Exercise: Give back exactly the stretch of data below from the line holding "y acechar un silencio que no tenga\" through the line holding "ni para estas", both ends included, and leave the remaining lines out.

Input material:
══════
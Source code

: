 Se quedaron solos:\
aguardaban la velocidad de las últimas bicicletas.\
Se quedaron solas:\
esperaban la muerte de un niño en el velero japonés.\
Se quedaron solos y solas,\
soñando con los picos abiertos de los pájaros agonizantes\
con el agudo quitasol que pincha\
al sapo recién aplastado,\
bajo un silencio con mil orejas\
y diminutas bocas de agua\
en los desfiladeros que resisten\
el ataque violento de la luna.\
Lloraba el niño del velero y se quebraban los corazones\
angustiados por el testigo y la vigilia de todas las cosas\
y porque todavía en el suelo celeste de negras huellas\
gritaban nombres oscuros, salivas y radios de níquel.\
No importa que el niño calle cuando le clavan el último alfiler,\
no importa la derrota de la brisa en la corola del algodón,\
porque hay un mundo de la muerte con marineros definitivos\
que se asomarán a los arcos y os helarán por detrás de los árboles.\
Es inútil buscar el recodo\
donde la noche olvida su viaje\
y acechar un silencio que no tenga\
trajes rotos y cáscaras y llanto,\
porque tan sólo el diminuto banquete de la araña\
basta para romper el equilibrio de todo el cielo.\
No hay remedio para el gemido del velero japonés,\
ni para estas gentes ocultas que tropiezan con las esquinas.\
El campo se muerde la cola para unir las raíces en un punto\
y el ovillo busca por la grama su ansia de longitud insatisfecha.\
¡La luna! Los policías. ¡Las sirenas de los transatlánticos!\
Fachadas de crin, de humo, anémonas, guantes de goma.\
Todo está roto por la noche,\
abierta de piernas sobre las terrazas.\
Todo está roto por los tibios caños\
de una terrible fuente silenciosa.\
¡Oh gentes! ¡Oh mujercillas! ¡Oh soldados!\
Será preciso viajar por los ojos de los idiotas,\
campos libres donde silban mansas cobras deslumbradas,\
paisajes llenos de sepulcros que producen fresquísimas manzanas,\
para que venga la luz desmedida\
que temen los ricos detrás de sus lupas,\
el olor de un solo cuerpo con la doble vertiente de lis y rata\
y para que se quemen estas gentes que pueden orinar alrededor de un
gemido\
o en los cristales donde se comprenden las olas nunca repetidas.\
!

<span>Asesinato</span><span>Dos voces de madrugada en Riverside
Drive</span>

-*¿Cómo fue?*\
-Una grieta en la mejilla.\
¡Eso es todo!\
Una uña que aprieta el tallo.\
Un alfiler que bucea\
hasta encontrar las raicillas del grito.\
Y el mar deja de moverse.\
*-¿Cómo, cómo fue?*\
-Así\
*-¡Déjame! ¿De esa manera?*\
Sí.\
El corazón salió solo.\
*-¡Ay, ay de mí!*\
══════
Answer below:
y acechar un silencio que no tenga\
trajes rotos y cáscaras y llanto,\
porque tan sólo el diminuto banquete de la araña\
basta para romper el equilibrio de todo el cielo.\
No hay remedio para el gemido del velero japonés,\
ni para estas gentes ocultas que tropiezan con las esquinas.\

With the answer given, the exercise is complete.